When Sir Alexander Fleming (1881 – 1955) was at an old age and already famous, hewas once asked in an interview what –in his opinion- he owed his sharp eye to, thanks to which he discovered penicillin. Fleming, harking back to his past life, had to turn back to his childhood: “In the place where I grew up (at Lochfield farm, near Darvel, in East Ayrshirein Scotland,there was not a school. Every day I had to cross a little forest, then sail a lake on a boat, climb a hill, and then descend it to finally arrive at the place where our school was –a distance of about 4 kilometres. And I had to do that every single day! While I was walking, I used to observe everything. Besides, I had nothing better to do. I used to watch the trees, the plants, I met the animals of the forest, the fish that floated near our boat… And all that, while seasons were alternating with each other. Now –after all these years- I can realise that it is that route –going to school and coming back home- that taught me to be observant and watchful about what I see”.
That is what Fleming said. And it is true, eye-opening, and insightful. Nature is a great teacher. It can teach us the significance of slow pace, which is the normal one by the way. Besides, every great thing requires a slow pace –at least in the beginning. As a Modern Greek proverb says, «Ὅποιος βιάζεται, σκοντάφτει» = “Whoever hastes, they stumble” (Meaning: “Haste makes waste”)!

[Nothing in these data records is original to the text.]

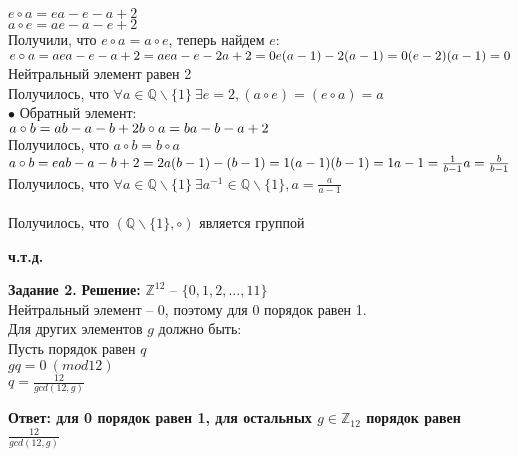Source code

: \documentclass[12pt,a4paper]{scrartcl}
\begin{document}
	 $e \circ a = ea - e - a + 2$\\
	 $a \circ e = ae - a - e + 2$\\
	 Получили, что $e \circ a = a \circ e$, теперь найдем $e$: \\
	 $e \circ a = a \\
	 ea - e - a + 2 = a \\
	 ea - e - 2a + 2 = 0 \\
	 e(a - 1) - 2(a - 1) = 0 \\
	 (e - 2)(a - 1) = 0$\\
	 Нейтральный элемент равен 2 \\
	 Получилось, что $\forall a \in \mathbb{Q} \backslash \{1\}~\exists e = 2, (a \circ e) = (e \circ a) = a$ \\
	 $\bullet$ Обратный элемент: \\
	 $a \circ b = ab - a - b + 2 \\
	 b \circ a = ba - b - a + 2$ \\
	 Получилось, что $a \circ b = b \circ a$ \\
	 $a \circ b = e \\
	 ab - a - b + 2 = 2 \\
	 a(b - 1) - (b - 1) = 1 \\
	 (a - 1)(b - 1) = 1 \\
	 a - 1 = \frac{1}{b - 1} \\
	 a = \frac{b}{b - 1}$ \\
	 Получилось, что $\forall a \in \mathbb{Q} \backslash \{1\}~\exists a^{-1} \in \mathbb{Q} \backslash \{1\}, a = \frac{a}{a - 1}$ \\
	 \\
	 Получилось, что $(\mathbb{Q} \backslash \{1\}, \circ)$ является группой 
	\begin{flushright}	
		\textbf{ч.т.д.}
	\end{flushright}
	\textbf{Задание 2.} 
	\newline
	\textbf{Решение:} 
	\newline
	\indent
	$\mathbb{Z}^{12}$ -- $\{0, 1, 2, ..., 11\}$\\
	Нейтральный элемент -- 0, поэтому для 0 порядок равен 1.\\
	Для других элементов $g$ должно быть: \\
	Пусть порядок равен $q$ \\
	$gq = 0~(mod 12)$ \\
	$q = \frac{12}{gcd(12, g)}$
	\begin{flushright}
		\textbf{Ответ: для 0 порядок равен 1, для остальных $g \in \mathbb{Z}_{12}$ порядок равен$\frac{12}{gcd(12, g)}$}
	\end{flushright}
\end{document}
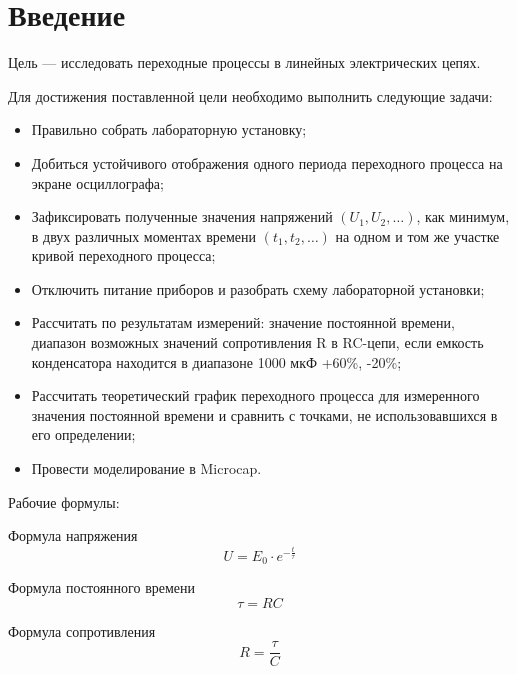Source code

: \chapter*{Введение}
\label{ch:intro}
Цель — исследовать переходные процессы в линейных электрических цепях.

Для достижения поставленной цели необходимо выполнить следующие задачи:
\begin{itemize}
    \item Правильно собрать лабораторную установку;
    \item Добиться устойчивого отображения одного периода переходного процесса на экране осциллографа;
    \item Зафиксировать полученные значения напряжений $\left(U_1, U_2, \dots \right)$, как минимум, в двух различных моментах времени $\left(t_1, t_2, \dots \right)$ на одном и том же участке кривой переходного процесса;
    \item Отключить питание приборов и разобрать схему лабораторной установки;
    \item Рассчитать по результатам измерений: значение постоянной времени, диапазон возможных значений сопротивления R в RC-цепи, если емкость конденсатора находится в диапазоне 1000 мкФ +60\%, -20\%;
    \item Рассчитать теоретический график переходного процесса для измеренного значения постоянной времени и сравнить с точками, не использовавшихся в его определении;
    \item Провести моделирование в Microcap.
\end{itemize}

Рабочие формулы:

Формула напряжения
\begin{equation}
\label{eq:e1}
U=E_0 \cdot e^{-\frac{t}{\tau}}
\end{equation}

Формула постоянного времени
\begin{equation}
\label{eq:e2}
\tau=RC
\end{equation}

Формула сопротивления
\begin{equation}
\label{eq:e3}
R = \frac{\tau}{C}
\end{equation}


\endinput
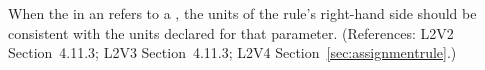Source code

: When the  in an \AssignmentRule refers to a \Parameter, the
units of the rule's right-hand side should be consistent with the units
declared for that parameter.  (References: L2V2 Section~4.11.3;
L2V3 Section~4.11.3; L2V4 Section~\ref{sec:assignmentrule}.)
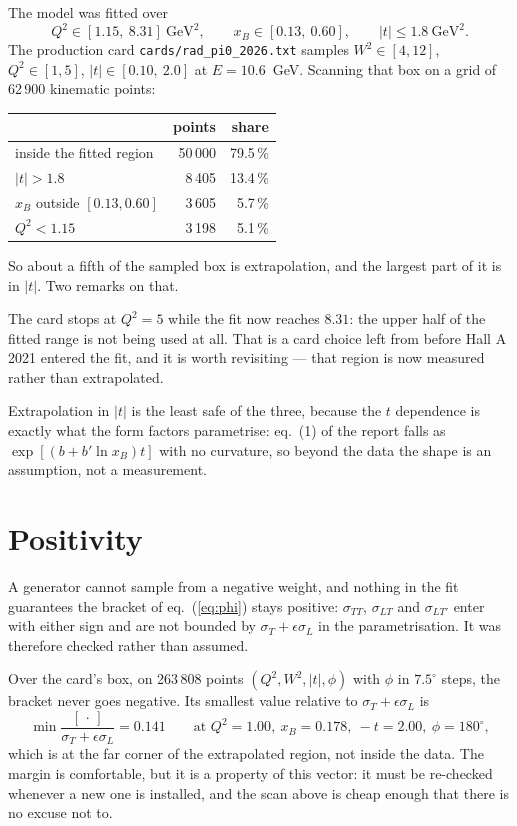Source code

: \documentclass[11pt,a4paper]{article}
\newcommand{\sig}[1]{\sigma_{#1}}
\newcommand{\code}[1]{\texttt{#1}}
\begin{document}
The model was fitted over
\[
Q^2 \in [1.15,\ 8.31]\ \mathrm{GeV}^2,\qquad
x_B \in [0.13,\ 0.60],\qquad
|t| \le 1.8\ \mathrm{GeV}^2 .
\]
The production card \code{cards/rad\_pi0\_2026.txt} samples $W^2 \in [4,12]$,
$Q^2 \in [1,5]$, $|t| \in [0.10,\ 2.0]$ at $E = 10.6$~GeV.  Scanning that box on
a grid of 62\,900 kinematic points:

\begin{center}
\begin{tabular}{lrr}
\toprule
 & points & share\\
\midrule
inside the fitted region & 50\,000 & 79.5\,\%\\
$|t| > 1.8$ & 8\,405 & 13.4\,\%\\
$x_B$ outside $[0.13, 0.60]$ & 3\,605 & 5.7\,\%\\
$Q^2 < 1.15$ & 3\,198 & 5.1\,\%\\
\bottomrule
\end{tabular}
\end{center}

\noindent
So about a fifth of the sampled box is extrapolation, and the largest part of it
is in $|t|$.  Two remarks on that.

The card stops at $Q^2 = 5$ while the fit now reaches $8.31$: the upper half of
the fitted range is not being used at all.  That is a card choice left from
before Hall A 2021 entered the fit, and it is worth revisiting --- that region is
now measured rather than extrapolated.

Extrapolation in $|t|$ is the least safe of the three, because the $t$
dependence is exactly what the form factors parametrise: eq.~(1) of the report
falls as $\exp[(b + b'\ln x_B)t]$ with no curvature, so beyond the data the
shape is an assumption, not a measurement.

\section{Positivity}

A generator cannot sample from a negative weight, and nothing in the fit
guarantees the bracket of eq.~(\ref{eq:phi}) stays positive: $\sig{TT}$,
$\sig{LT}$ and $\sig{LT'}$ enter with either sign and are not bounded by
$\sig{T}+\epsilon\sig{L}$ in the parametrisation.  It was therefore checked
rather than assumed.

Over the card's box, on 263\,808 points $(Q^2, W^2, |t|, \phi)$ with $\phi$ in
$7.5^\circ$ steps, the bracket never goes negative.  Its smallest value relative
to $\sig{T}+\epsilon\sig{L}$ is
\[
\min \frac{[\,\cdot\,]}{\sig{T}+\epsilon\sig{L}} = 0.141
\qquad\text{at } Q^2 = 1.00,\ x_B = 0.178,\ -t = 2.00,\ \phi = 180^\circ ,
\]
which is at the far corner of the extrapolated region, not inside the data.  The
margin is comfortable, but it is a property of this vector: it must be re-checked
whenever a new one is installed, and the scan above is cheap enough that there is
no excuse not to.
\end{document}
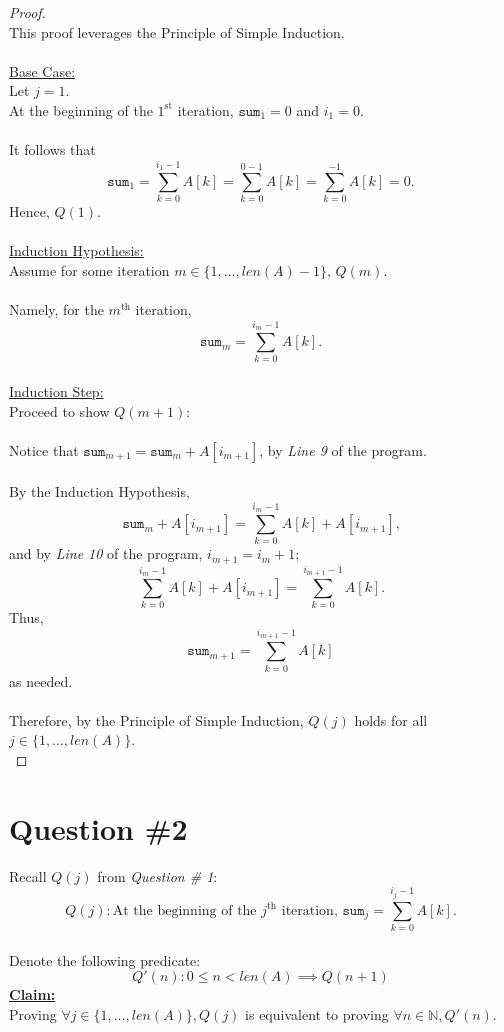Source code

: \documentclass[12pt]{article}
\begin{document}
\begin{proof}
\leavevmode\\
    This proof leverages the Principle of Simple Induction. \\
    \\
    \underline{Base Case:} \\
    Let $j = 1$. \\
    At the beginning of the $1^{\text{st}}$ iteration, $\texttt{sum}_1 = 0$ and $i_1 = 0$. \\
    \\
    It follows that
    \[
    \texttt{sum}_1 = \sum_{k=0}^{i_1-1} A[k]
    = \sum_{k=0}^{0-1} A[k]
    = \sum_{k=0}^{-1} A[k]
    = 0\text{.}
    \]
    Hence, \(Q(1)\). \\
    \\
    \underline{Induction Hypothesis:} \\
    Assume for some iteration $m \in \{ 1, ..., len(A) - 1 \}$, $Q(m)$. \\
    \\
    Namely, for the $m^{\text{th}}$ iteration,
    \[\texttt{sum}_m = \sum_{k = 0}^{i_m - 1} A[k] \text{.}\]
    \\
    \underline{Induction Step:} \\
    Proceed to show \(Q(m + 1)\): \\
    \\
    Notice that \(\texttt{sum}_{m + 1} = \texttt{sum}_m + A[i_{m + 1}]\), by \textit{Line 9} of the program. \\
    \\
    By the Induction Hypothesis,
    \[
    \texttt{sum}_m + A[i_{m + 1}]
    = \sum_{k = 0}^{i_m - 1} A[k] + A[i_{m + 1}] \text{,}
    \]
    and by \textit{Line 10} of the program, \(i_{m + 1} = i_m + 1\);
    \[
    \sum_{k = 0}^{i_m - 1} A[k] + A[i_{m + 1}]
    = \sum_{k = 0}^{i_{m + 1} - 1} A[k] \text{.}
    \]
    Thus,
    \[
    \texttt{sum}_{m + 1} = \sum_{k = 0}^{i_{m + 1} - 1} A[k]
    \]
    as needed. \\
    \\
    Therefore, by the Principle of Simple Induction, $Q(j)$ holds for all $j \in \{1, \dots, len(A)\}$. \\
\end{proof}
\pagebreak
\section*{Question \#2}
Recall \(Q(j)\) from \textit{Question \# 1}: \\
\[
Q(j): \text{At the beginning of the } j^{\text{th}} \text{ iteration, } \texttt{sum}_j = \sum_{k=0}^{i_j-1} A[k].
\]
\\
Denote the following predicate:
\[
    Q'(n): 0 \leq n < len(A) \implies Q(n + 1)
\]
\textbf{\underline{Claim:}} \\
Proving $\forall j \in \{ 1, \dots, len(A) \}, Q(j)$ is equivalent to proving $\forall n \in \mathbb{N}, Q'(n)$.
\end{document}
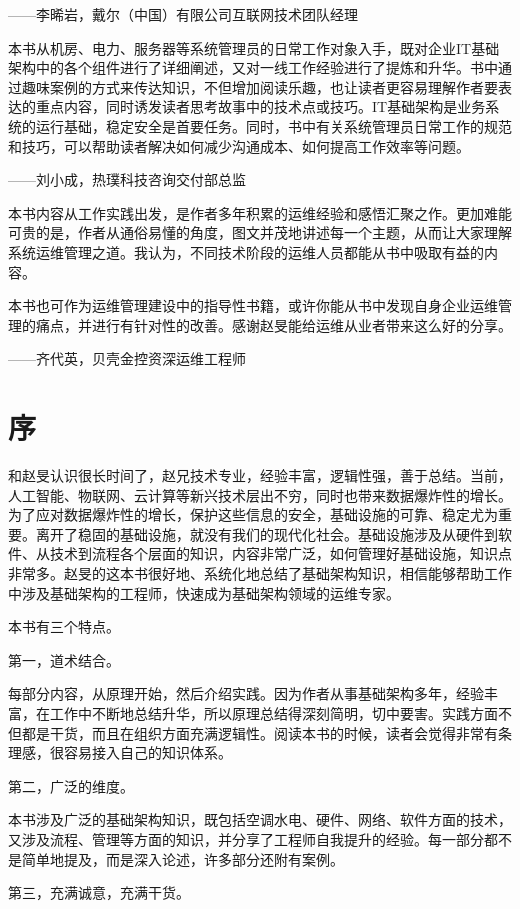 \documentclass[12pt,UTF8]{ctexbook}
\begin{document}
——李晞岩，戴尔（中国）有限公司互联网技术团队经理

本书从机房、电力、服务器等系统管理员的日常工作对象入手，既对企业IT基础架构中的各个组件进行了详细阐述，又对一线工作经验进行了提炼和升华。书中通过趣味案例的方式来传达知识，不但增加阅读乐趣，也让读者更容易理解作者要表达的重点内容，同时诱发读者思考故事中的技术点或技巧。IT基础架构是业务系统的运行基础，稳定安全是首要任务。同时，书中有关系统管理员日常工作的规范和技巧，可以帮助读者解决如何减少沟通成本、如何提高工作效率等问题。

——刘小成，热璞科技咨询交付部总监

本书内容从工作实践出发，是作者多年积累的运维经验和感悟汇聚之作。更加难能可贵的是，作者从通俗易懂的角度，图文并茂地讲述每一个主题，从而让大家理解系统运维管理之道。我认为，不同技术阶段的运维人员都能从书中吸取有益的内容。

本书也可作为运维管理建设中的指导性书籍，或许你能从书中发现自身企业运维管理的痛点，并进行有针对性的改善。感谢赵旻能给运维从业者带来这么好的分享。

——齐代英，贝壳金控资深运维工程师

\chapter{序}

和赵旻认识很长时间了，赵兄技术专业，经验丰富，逻辑性强，善于总结。当前，人工智能、物联网、云计算等新兴技术层出不穷，同时也带来数据爆炸性的增长。为了应对数据爆炸性的增长，保护这些信息的安全，基础设施的可靠、稳定尤为重要。离开了稳固的基础设施，就没有我们的现代化社会。基础设施涉及从硬件到软件、从技术到流程各个层面的知识，内容非常广泛，如何管理好基础设施，知识点非常多。赵旻的这本书很好地、系统化地总结了基础架构知识，相信能够帮助工作中涉及基础架构的工程师，快速成为基础架构领域的运维专家。

本书有三个特点。

第一，道术结合。

每部分内容，从原理开始，然后介绍实践。因为作者从事基础架构多年，经验丰富，在工作中不断地总结升华，所以原理总结得深刻简明，切中要害。实践方面不但都是干货，而且在组织方面充满逻辑性。阅读本书的时候，读者会觉得非常有条理感，很容易接入自己的知识体系。

第二，广泛的维度。

本书涉及广泛的基础架构知识，既包括空调水电、硬件、网络、软件方面的技术，又涉及流程、管理等方面的知识，并分享了工程师自我提升的经验。每一部分都不是简单地提及，而是深入论述，许多部分还附有案例。

第三，充满诚意，充满干货。
\end{document}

Perhaps the most important problem of children, but also of adults, nowadays, is the following: the undue speediness, which does not allow us to pay attention to anything, does not let us penetrate anything, persevere until we fully comprehend it. It is a characteristic which we have obtained because of our being overdependent on technology. That problem is exacerbated during childhood. Therefore, we can see that when children (of course, not all of them!) are asked to do whatever requires a slow pace (e.g. reading, studying, creative activities), they expostulate arguing that: “I don’t like that”, “It doesn’t suit my personality”, “I can’t understand that”, and many more.
It is true that our addiction to speediness has doomed us to a lack of depth and a superficiality which determines our behaviour, our interests, and the way we deal with various circumstances.
Is there a solution? Yes, there is, but not a magic one. We should gradually disengage from technology addiction and simultaneously introduce to everyday life –both our own and our children’s- activities and interests which are compatible with real life and not with the virtual world of televisions, smartphones, and social media (e.g. reading, sport, participation to the family life, taking initiative, creative activities…).